Start of GIVEN ENTRIES

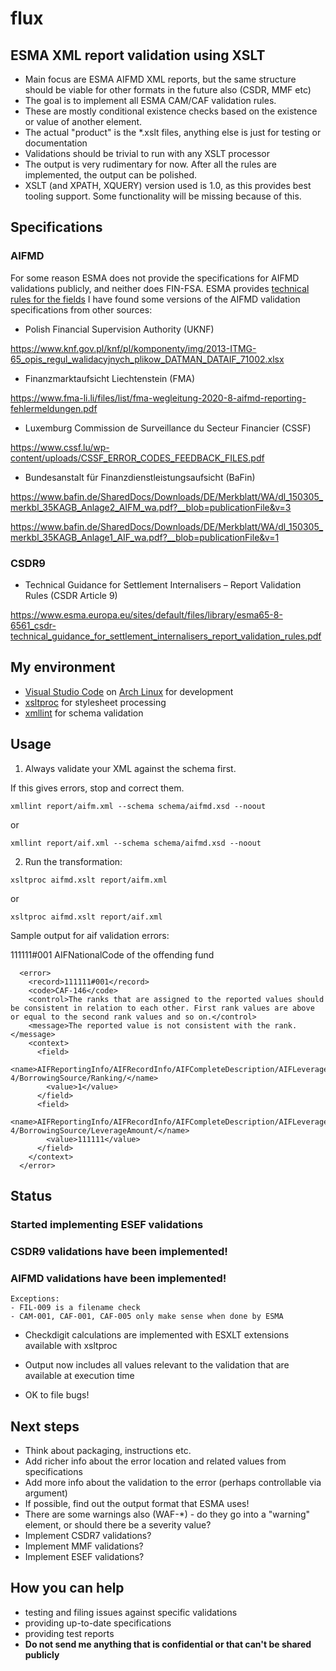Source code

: # flux

## ESMA XML report validation using XSLT

- Main focus are ESMA AIFMD XML reports, but the same structure should be viable for other formats in the future also (CSDR, MMF etc)
- The goal is to implement all ESMA CAM/CAF validation rules.
- These are mostly conditional existence checks based on the existence or value of another element.
- The actual "product" is the *.xslt files, anything else is just for testing or documentation
- Validations should be trivial to run with any XSLT processor
- The output is very rudimentary for now. After all the rules are implemented, the output can be polished.
- XSLT (and XPATH, XQUERY) version used is 1.0, as this provides best tooling support. Some functionality will be missing because of this.

## Specifications

### AIFMD
   For some reason ESMA does not provide the specifications for AIFMD validations publicly, and neither does FIN-FSA.
   ESMA provides [technical rules for the fields](https://www.esma.europa.eu/document/aifmd-reporting-it-technical-guidance-rev-4-updated)
   I have found some versions of the AIFMD validation specifications from other sources:
   
   - Polish Financial Supervision Authority (UKNF)

https://www.knf.gov.pl/knf/pl/komponenty/img/2013-ITMG-65_opis_regul_walidacyjnych_plikow_DATMAN_DATAIF_71002.xlsx

   - Finanzmarktaufsicht Liechtenstein (FMA)

https://www.fma-li.li/files/list/fma-wegleitung-2020-8-aifmd-reporting-fehlermeldungen.pdf

   - Luxemburg Commission de Surveillance du Secteur Financier (CSSF) 

   https://www.cssf.lu/wp-content/uploads/CSSF_ERROR_CODES_FEEDBACK_FILES.pdf
   
   - Bundesanstalt für Finanzdienstleistungsaufsicht (BaFin)
   
   https://www.bafin.de/SharedDocs/Downloads/DE/Merkblatt/WA/dl_150305_merkbl_35KAGB_Anlage2_AIFM_wa.pdf?__blob=publicationFile&v=3
   
   https://www.bafin.de/SharedDocs/Downloads/DE/Merkblatt/WA/dl_150305_merkbl_35KAGB_Anlage1_AIF_wa.pdf?__blob=publicationFile&v=1
   
### CSDR9

- Technical Guidance for Settlement Internalisers – Report Validation Rules (CSDR Article 9) 

https://www.esma.europa.eu/sites/default/files/library/esma65-8-6561_csdr-technical_guidance_for_settlement_internalisers_report_validation_rules.pdf

## My environment
   - [Visual Studio Code](https://code.visualstudio.com/) on [Arch Linux](https://www.archlinux.org/) for development
   - [xsltproc](http://xmlsoft.org/XSLT/xsltproc.html) for stylesheet processing
   - [xmllint](http://xmlsoft.org/xmllint.html) for schema validation

## Usage
1) Always validate your XML against the schema first.

If this gives errors, stop and correct them.
``` 
xmllint report/aifm.xml --schema schema/aifmd.xsd --noout
``` 
or
``` 
xmllint report/aif.xml --schema schema/aifmd.xsd --noout
``` 

2) Run the transformation:

``` 
xsltproc aifmd.xslt report/aifm.xml
``` 
or
``` 
xsltproc aifmd.xslt report/aif.xml
``` 

Sample output for aif validation errors:

111111#001 AIFNationalCode of the offending fund
```
  <error>
    <record>111111#001</record>
    <code>CAF-146</code>
    <control>The ranks that are assigned to the reported values should be consistent in relation to each other. First rank values are above or equal to the second rank values and so on.</control>
    <message>The reported value is not consistent with the rank.</message>
    <context>
      <field>
        <name>AIFReportingInfo/AIFRecordInfo/AIFCompleteDescription/AIFLeverageInfo/AIFLeverageArticle24-4/BorrowingSource/Ranking/</name>
        <value>1</value>
      </field>
      <field>
        <name>AIFReportingInfo/AIFRecordInfo/AIFCompleteDescription/AIFLeverageInfo/AIFLeverageArticle24-4/BorrowingSource/LeverageAmount/</name>
        <value>111111</value>
      </field>
    </context>
  </error>

```

## Status

### Started implementing ESEF validations 

### CSDR9 validations have been implemented!

### AIFMD validations have been implemented!

	Exceptions: 
    - FIL-009 is a filename check
    - CAM-001, CAF-001, CAF-005 only make sense when done by ESMA


- Checkdigit calculations are implemented with ESXLT extensions available with xsltproc

- Output now includes all values relevant to the validation that are available at execution time

- OK to file bugs!


## Next steps 
- Think about packaging, instructions etc.
- Add richer info about the error location and related values from specifications
- Add more info about the validation to the error (perhaps controllable via argument)
- If possible, find out the output format that ESMA uses!
- There are some warnings also (WAF-*) - do they go into a "warning" element, or should there be a severity value?
- Implement CSDR7 validations?
- Implement MMF validations?
- Implement ESEF validations?


## How you can help
- testing and filing issues against specific validations
- providing up-to-date specifications
- providing test reports 
- **Do not send me anything that is confidential or that can't be shared publicly**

End of GIVEN ENTRIES

**EXERCISE DETAILS**
Respond with nothing but the number of lines in the data above that include the word "schema".

**YOUR SOLUTION**
4